I slipped my sweater down from my shoulders. Bill handed Finn to the nurse. He lingered a moment before letting him go. The nurse placed Finn in my arm like a football.
“You have to turn him to you, offer the nipple, and push him into the breast,” she said, miming the motion she wanted us to make.
How did babies, having just been born, know how to eat? I felt rising pressure, as if this were a test of Finn's recognition of me as his mother.
The nurse positioned Finn and squeezed my breast with a firm grip.
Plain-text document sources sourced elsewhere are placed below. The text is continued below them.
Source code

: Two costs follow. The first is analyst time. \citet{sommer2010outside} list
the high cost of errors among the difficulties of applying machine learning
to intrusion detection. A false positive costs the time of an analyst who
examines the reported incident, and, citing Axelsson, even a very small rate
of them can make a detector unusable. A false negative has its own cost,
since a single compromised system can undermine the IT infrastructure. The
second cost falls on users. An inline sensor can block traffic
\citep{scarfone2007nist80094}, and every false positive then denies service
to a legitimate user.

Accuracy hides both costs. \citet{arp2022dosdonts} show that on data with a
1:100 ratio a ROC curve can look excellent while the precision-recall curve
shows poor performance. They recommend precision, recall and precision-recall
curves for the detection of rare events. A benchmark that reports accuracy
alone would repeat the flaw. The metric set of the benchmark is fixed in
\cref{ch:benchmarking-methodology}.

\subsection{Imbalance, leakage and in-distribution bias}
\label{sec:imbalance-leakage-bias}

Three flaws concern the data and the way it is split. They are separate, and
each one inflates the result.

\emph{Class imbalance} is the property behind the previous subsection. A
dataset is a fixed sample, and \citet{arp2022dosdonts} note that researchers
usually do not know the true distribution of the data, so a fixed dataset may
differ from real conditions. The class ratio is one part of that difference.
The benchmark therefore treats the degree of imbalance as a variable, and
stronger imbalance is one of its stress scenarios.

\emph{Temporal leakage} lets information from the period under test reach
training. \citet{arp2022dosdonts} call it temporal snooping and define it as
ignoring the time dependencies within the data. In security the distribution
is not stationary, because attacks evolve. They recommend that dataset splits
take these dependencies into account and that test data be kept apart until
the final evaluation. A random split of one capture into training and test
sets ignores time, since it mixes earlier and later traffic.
He opened his eyes, popped open his mouth, and latched, unassisted, onto my nipple.
The force of his sucking shocked me, and I gasped.
“He's strong,” the nurse said. “This one is going to do fine.”
Finn's jaw began to move as he swallowed, sucking hard with his jaws. The room was cold, but his mouth was warm on my skin. “Oh, wow,” I said. Our baby was nursing. Our baby, a baby who was biologically made from parts of Bill and me, was sucking on my breast. He raised his hand from his side and placed it on my chest. His fingers curled on my skin, and he burrowed into the breast as he sucked.
“He's nursing!” I called to my mother across the room. Tears spilled again down my face; salty drops ran over my cheeks and neck. I couldn't know for sure what the Great Mother would have said, but this moment, with our baby feeding from my breast, felt like an initiation, too.
The nurse showed Bill and me how to feed Finn formula through
a small tube called an assisted nursing system, so we could nurse even if I did not get milk.
The rest of the family rotated through the recovery room in shifts of two or three. At 11:20 PM, a resident sent Bill and me up to the fourteenth floor with the baby.
“We'll bring your mother up right behind you,” she said.
A nurse with apple cheeks who looked so young I thought she must still be in school delivered us to an odd, octagonal-shaped room at the corner of the hallway.